▶ _TASK REQUIREMENTS_:
The task calls for every line of the data to be retyped exactly.

▶ _INPUT RECORDS_:
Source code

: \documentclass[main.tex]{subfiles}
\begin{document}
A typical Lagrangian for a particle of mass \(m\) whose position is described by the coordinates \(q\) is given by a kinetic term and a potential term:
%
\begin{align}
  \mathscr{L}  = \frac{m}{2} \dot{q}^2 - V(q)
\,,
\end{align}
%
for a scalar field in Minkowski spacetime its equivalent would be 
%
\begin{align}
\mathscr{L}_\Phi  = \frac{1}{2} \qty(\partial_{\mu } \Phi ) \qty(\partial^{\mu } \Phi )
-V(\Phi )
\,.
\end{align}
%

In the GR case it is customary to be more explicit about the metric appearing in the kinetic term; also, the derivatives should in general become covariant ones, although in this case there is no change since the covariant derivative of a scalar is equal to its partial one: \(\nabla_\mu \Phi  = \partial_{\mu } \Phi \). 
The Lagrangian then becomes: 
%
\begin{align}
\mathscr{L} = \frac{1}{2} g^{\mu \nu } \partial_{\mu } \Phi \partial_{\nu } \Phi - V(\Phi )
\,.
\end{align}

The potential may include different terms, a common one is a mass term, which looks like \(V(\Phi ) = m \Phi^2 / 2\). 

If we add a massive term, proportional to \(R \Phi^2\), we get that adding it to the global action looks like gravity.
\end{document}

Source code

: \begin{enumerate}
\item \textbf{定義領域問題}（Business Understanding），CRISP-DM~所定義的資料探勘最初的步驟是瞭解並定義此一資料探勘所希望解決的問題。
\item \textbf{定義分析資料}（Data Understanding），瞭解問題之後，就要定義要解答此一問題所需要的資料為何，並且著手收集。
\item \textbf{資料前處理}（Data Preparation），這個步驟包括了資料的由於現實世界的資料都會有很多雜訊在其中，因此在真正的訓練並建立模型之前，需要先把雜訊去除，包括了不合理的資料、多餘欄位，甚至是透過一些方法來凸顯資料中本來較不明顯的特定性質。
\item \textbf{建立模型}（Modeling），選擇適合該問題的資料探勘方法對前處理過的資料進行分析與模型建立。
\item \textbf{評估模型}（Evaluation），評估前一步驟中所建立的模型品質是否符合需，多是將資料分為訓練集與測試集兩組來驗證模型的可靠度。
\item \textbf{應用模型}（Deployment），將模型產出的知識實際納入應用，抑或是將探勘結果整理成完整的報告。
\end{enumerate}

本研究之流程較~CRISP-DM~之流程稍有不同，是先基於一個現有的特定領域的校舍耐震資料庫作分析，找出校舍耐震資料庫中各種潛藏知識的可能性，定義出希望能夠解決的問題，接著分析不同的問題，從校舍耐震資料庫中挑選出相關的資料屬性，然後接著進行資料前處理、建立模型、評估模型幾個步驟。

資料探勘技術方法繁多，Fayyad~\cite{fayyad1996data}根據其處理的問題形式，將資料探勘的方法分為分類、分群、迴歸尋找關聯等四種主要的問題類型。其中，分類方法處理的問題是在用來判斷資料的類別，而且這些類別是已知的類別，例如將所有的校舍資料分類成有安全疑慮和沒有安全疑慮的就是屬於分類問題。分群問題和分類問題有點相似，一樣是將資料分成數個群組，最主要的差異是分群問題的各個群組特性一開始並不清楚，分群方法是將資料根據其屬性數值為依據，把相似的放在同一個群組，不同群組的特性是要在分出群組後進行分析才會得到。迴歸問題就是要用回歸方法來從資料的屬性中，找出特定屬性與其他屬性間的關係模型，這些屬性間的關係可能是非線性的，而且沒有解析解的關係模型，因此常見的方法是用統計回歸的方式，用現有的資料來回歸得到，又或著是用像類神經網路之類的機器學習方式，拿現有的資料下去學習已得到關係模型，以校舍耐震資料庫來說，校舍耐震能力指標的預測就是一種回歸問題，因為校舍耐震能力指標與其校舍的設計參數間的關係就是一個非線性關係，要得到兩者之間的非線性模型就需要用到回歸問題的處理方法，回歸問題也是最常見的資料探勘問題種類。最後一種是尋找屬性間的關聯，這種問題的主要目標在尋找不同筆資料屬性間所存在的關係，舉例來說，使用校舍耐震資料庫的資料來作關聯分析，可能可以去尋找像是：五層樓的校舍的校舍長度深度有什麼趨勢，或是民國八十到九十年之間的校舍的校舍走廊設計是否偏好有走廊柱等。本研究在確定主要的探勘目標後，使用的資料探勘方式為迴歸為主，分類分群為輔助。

▶ _SOLVED PROBLEM_:
Source code

: \documentclass[main.tex]{subfiles}
\begin{document}
A typical Lagrangian for a particle of mass \(m\) whose position is described by the coordinates \(q\) is given by a kinetic term and a potential term:
%
\begin{align}
  \mathscr{L}  = \frac{m}{2} \dot{q}^2 - V(q)
\,,
\end{align}
%
for a scalar field in Minkowski spacetime its equivalent would be 
%
\begin{align}
\mathscr{L}_\Phi  = \frac{1}{2} \qty(\partial_{\mu } \Phi ) \qty(\partial^{\mu } \Phi )
-V(\Phi )
\,.
\end{align}
%

In the GR case it is customary to be more explicit about the metric appearing in the kinetic term; also, the derivatives should in general become covariant ones, although in this case there is no change since the covariant derivative of a scalar is equal to its partial one: \(\nabla_\mu \Phi  = \partial_{\mu } \Phi \). 
The Lagrangian then becomes: 
%
\begin{align}
\mathscr{L} = \frac{1}{2} g^{\mu \nu } \partial_{\mu } \Phi \partial_{\nu } \Phi - V(\Phi )
\,.
\end{align}

The potential may include different terms, a common one is a mass term, which looks like \(V(\Phi ) = m \Phi^2 / 2\). 

If we add a massive term, proportional to \(R \Phi^2\), we get that adding it to the global action looks like gravity.
\end{document}

Source code

: \begin{enumerate}
\item \textbf{定義領域問題}（Business Understanding），CRISP-DM~所定義的資料探勘最初的步驟是瞭解並定義此一資料探勘所希望解決的問題。
\item \textbf{定義分析資料}（Data Understanding），瞭解問題之後，就要定義要解答此一問題所需要的資料為何，並且著手收集。
\item \textbf{資料前處理}（Data Preparation），這個步驟包括了資料的由於現實世界的資料都會有很多雜訊在其中，因此在真正的訓練並建立模型之前，需要先把雜訊去除，包括了不合理的資料、多餘欄位，甚至是透過一些方法來凸顯資料中本來較不明顯的特定性質。
\item \textbf{建立模型}（Modeling），選擇適合該問題的資料探勘方法對前處理過的資料進行分析與模型建立。
\item \textbf{評估模型}（Evaluation），評估前一步驟中所建立的模型品質是否符合需，多是將資料分為訓練集與測試集兩組來驗證模型的可靠度。
\item \textbf{應用模型}（Deployment），將模型產出的知識實際納入應用，抑或是將探勘結果整理成完整的報告。
\end{enumerate}

本研究之流程較~CRISP-DM~之流程稍有不同，是先基於一個現有的特定領域的校舍耐震資料庫作分析，找出校舍耐震資料庫中各種潛藏知識的可能性，定義出希望能夠解決的問題，接著分析不同的問題，從校舍耐震資料庫中挑選出相關的資料屬性，然後接著進行資料前處理、建立模型、評估模型幾個步驟。

資料探勘技術方法繁多，Fayyad~\cite{fayyad1996data}根據其處理的問題形式，將資料探勘的方法分為分類、分群、迴歸尋找關聯等四種主要的問題類型。其中，分類方法處理的問題是在用來判斷資料的類別，而且這些類別是已知的類別，例如將所有的校舍資料分類成有安全疑慮和沒有安全疑慮的就是屬於分類問題。分群問題和分類問題有點相似，一樣是將資料分成數個群組，最主要的差異是分群問題的各個群組特性一開始並不清楚，分群方法是將資料根據其屬性數值為依據，把相似的放在同一個群組，不同群組的特性是要在分出群組後進行分析才會得到。迴歸問題就是要用回歸方法來從資料的屬性中，找出特定屬性與其他屬性間的關係模型，這些屬性間的關係可能是非線性的，而且沒有解析解的關係模型，因此常見的方法是用統計回歸的方式，用現有的資料來回歸得到，又或著是用像類神經網路之類的機器學習方式，拿現有的資料下去學習已得到關係模型，以校舍耐震資料庫來說，校舍耐震能力指標的預測就是一種回歸問題，因為校舍耐震能力指標與其校舍的設計參數間的關係就是一個非線性關係，要得到兩者之間的非線性模型就需要用到回歸問題的處理方法，回歸問題也是最常見的資料探勘問題種類。最後一種是尋找屬性間的關聯，這種問題的主要目標在尋找不同筆資料屬性間所存在的關係，舉例來說，使用校舍耐震資料庫的資料來作關聯分析，可能可以去尋找像是：五層樓的校舍的校舍長度深度有什麼趨勢，或是民國八十到九十年之間的校舍的校舍走廊設計是否偏好有走廊柱等。本研究在確定主要的探勘目標後，使用的資料探勘方式為迴歸為主，分類分群為輔助。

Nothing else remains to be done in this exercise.